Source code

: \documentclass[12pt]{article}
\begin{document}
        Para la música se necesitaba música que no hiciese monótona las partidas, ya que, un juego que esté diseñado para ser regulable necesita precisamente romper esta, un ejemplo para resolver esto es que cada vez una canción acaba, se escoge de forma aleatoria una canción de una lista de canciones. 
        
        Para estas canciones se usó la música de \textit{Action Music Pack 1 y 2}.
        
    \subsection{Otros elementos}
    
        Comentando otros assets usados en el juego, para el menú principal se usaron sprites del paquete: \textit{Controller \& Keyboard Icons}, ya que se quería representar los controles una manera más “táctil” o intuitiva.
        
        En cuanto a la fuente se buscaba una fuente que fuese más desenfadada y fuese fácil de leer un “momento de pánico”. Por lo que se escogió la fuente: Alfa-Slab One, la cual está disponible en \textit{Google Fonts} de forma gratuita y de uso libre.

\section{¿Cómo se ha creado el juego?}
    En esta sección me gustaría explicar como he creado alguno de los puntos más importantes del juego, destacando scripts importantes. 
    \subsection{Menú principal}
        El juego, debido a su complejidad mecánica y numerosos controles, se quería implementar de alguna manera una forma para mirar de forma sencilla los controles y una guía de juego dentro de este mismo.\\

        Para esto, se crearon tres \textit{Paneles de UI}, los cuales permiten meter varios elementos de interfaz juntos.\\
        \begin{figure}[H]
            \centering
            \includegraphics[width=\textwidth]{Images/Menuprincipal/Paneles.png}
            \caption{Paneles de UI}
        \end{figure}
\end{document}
****
EXERCISE INSTRUCTIONS:
Please return all of the entries above, exactly and completely.

RESPONSE TO THE TASK:
Source code

: \documentclass[12pt]{article}
\begin{document}
        Para la música se necesitaba música que no hiciese monótona las partidas, ya que, un juego que esté diseñado para ser regulable necesita precisamente romper esta, un ejemplo para resolver esto es que cada vez una canción acaba, se escoge de forma aleatoria una canción de una lista de canciones. 
        
        Para estas canciones se usó la música de \textit{Action Music Pack 1 y 2}.
        
    \subsection{Otros elementos}
    
        Comentando otros assets usados en el juego, para el menú principal se usaron sprites del paquete: \textit{Controller \& Keyboard Icons}, ya que se quería representar los controles una manera más “táctil” o intuitiva.
        
        En cuanto a la fuente se buscaba una fuente que fuese más desenfadada y fuese fácil de leer un “momento de pánico”. Por lo que se escogió la fuente: Alfa-Slab One, la cual está disponible en \textit{Google Fonts} de forma gratuita y de uso libre.

\section{¿Cómo se ha creado el juego?}
    En esta sección me gustaría explicar como he creado alguno de los puntos más importantes del juego, destacando scripts importantes. 
    \subsection{Menú principal}
        El juego, debido a su complejidad mecánica y numerosos controles, se quería implementar de alguna manera una forma para mirar de forma sencilla los controles y una guía de juego dentro de este mismo.\\

        Para esto, se crearon tres \textit{Paneles de UI}, los cuales permiten meter varios elementos de interfaz juntos.\\
        \begin{figure}[H]
            \centering
            \includegraphics[width=\textwidth]{Images/Menuprincipal/Paneles.png}
            \caption{Paneles de UI}
        \end{figure}
\end{document}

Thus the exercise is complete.